Nous devons de la reconnaissance à Paul VI car, tout en respectant chaque parcelle de vérité contenue dans les diverses opinions humaines, il a conservé en même temps le providentiel équilibre du timonier du navire (14). L'Eglise qui m'a été confiée presque immédiatement après lui à travers Jean-Paul Ier n'est certainement pas exempte de difficultés et de tensions internes. Mais en même temps elle est intérieurement mieux prémunie contre les excès de l'autocritique: on pourrait dire qu'elle est plus critique en face des diverses critiques inconsidérées, plus résistante devant les différentes "nouveautés", plus mûre dans l'esprit de discernement, plus apte à tirer de son trésor éternel "du neuf et du vieux" (15), plus centrée sur son propre mystère et, grâce à tout cela, plus disponible pour la mission de salut de tous: Dieu "veut que tous les hommes soient sauvés et parviennent à la connaissance de la vérité" (16).

14- Il faut rappeler ici les principaux documents du pontificat de Paul VI, dont il a lui-même cité quelques-uns dans l'homélie prononcée au cours de la messe qu'il célébra en la solennité des saints Apôtres Pierre et Paul de 1978 : Encyclique Ecclesiam suam: AAS 56 (1964) 609-659; Lettre Invetigabiles divitias Christi : AAS 57 (1965) 298-301; Encyclique Mysterium fidei : AAS 57 (1965) 753-774; Encyclique Sacerdotalis caelibatus : AAS 59 (1967) 657-697; Sollemnis Professio Fidei : AAS 60 (1968) 433-445 ; Encyclique Humanae vitae : AAS 60 (1968) 481-503 ; Exhortation apostolique Evangelica testificatio : AAS 63 (1971) 497-535 ; Exhortation apostolique Paterna cum benevolentia : AAS 67 (1975) 5-23 ; Exhortation apostolique Gaudete in Domino : AAS 67 (1975) 289-322 ; Exhortation apostolique Evangelii nuntiandi : AAS 68 (1976) 5-76.
15- Mt 13,52
16- 1Tm 2,4

Collégialité et apostolat

5

L'Eglise d'aujourd'hui est, contre toute apparence, plus unie dans la communion de service et dans la conscience de l'apostolat. Cette union découle du principe de collégialité, rappelé par le Concile Vatican II, dont le Christ lui-même a doté le Collège apostolique des Douze avec Pierre comme chef, et qu'il renouvelle continuellement pour le Collège des Evêques; celui-ci croît sans cesse sur toute la terre, en restant uni au Successeur de Pierre et sous sa conduite. Le Concile ne s'est pas contenté de rappeler ce principe de collégialité des Evêques; il lui a donné une très grande vitalité, notamment en souhaitant l'institution d'un organisme permanent, que Paul VI a établi en instaurant le Synode des Evêques dont l'activité a donné une nouvelle dimension à son pontificat et s'est même reflétée clairement dès les premiers jours sur le pontificat de Jean-Paul Ier et sur celui de son indigne Successeur.

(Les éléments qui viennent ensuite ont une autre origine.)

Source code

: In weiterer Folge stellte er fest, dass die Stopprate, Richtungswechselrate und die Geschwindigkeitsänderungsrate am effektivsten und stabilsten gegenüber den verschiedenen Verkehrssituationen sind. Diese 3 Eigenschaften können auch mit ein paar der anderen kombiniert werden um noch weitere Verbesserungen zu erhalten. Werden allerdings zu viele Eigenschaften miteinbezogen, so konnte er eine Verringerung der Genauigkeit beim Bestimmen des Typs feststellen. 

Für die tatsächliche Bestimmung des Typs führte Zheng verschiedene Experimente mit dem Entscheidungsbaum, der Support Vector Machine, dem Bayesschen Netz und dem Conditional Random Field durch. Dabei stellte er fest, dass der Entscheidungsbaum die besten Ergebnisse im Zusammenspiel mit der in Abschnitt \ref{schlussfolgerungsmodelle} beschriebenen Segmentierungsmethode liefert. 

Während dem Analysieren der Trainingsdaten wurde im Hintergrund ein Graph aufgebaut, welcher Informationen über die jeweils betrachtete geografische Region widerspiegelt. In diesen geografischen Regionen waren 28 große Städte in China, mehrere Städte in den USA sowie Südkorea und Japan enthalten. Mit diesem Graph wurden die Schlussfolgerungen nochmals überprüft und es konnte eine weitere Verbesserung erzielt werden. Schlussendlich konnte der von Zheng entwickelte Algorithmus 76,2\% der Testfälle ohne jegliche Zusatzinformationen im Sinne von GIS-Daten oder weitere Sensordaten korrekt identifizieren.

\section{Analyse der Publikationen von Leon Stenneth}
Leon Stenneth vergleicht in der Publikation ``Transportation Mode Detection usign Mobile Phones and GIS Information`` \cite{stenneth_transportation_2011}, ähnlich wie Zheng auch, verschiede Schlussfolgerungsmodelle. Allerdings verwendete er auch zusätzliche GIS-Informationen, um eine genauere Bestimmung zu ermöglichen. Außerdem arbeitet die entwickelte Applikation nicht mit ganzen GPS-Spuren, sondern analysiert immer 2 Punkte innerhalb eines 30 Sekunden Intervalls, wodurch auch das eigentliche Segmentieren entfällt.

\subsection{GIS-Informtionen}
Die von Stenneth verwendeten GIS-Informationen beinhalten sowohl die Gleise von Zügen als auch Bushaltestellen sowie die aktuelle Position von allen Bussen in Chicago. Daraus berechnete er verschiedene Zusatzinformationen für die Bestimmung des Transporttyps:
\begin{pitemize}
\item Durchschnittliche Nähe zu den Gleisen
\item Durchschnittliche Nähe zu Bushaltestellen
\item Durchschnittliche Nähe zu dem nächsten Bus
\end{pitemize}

Le principe de collégialité s'est montré particulièrement actuel dans la difficile période post conciliaire, lorsque la position commune et unanime du Collège des Evêques qui a manifesté surtout à travers le Synode son union avec le Successeur de Pierre contribuait à dissiper les doutes et indiquait également le juste chemin du renouveau de l'Eglise, dans sa dimension universelle. C'est du Synode, en effet, qu'a jailli, entre autres, l'impulsion essentielle vers l'évangélisation; et elle a trouvé son expression dans l'exhortation apostolique Evangelii nuntiandi (17), accueillie avec tant de joie comme programme de renouveau de caractère à la fois apostolique et pastoral. La même ligne a été suivie également dans les travaux de la dernière session ordinaire du Synode des Evêques, qui a eu lieu environ un an avant la disparition du Souverain Pontife Paul VI et fut consacrée, on le sait, à la catéchèse. Le résultats de ces travaux doivent encore faire l'objet d'une synthèse et d'une formulation de la part du Siège Apostolique.

17- Paul VI, Exhortation apostolique Evangelii nunitandi : AAS 68 (1976) pp5-76.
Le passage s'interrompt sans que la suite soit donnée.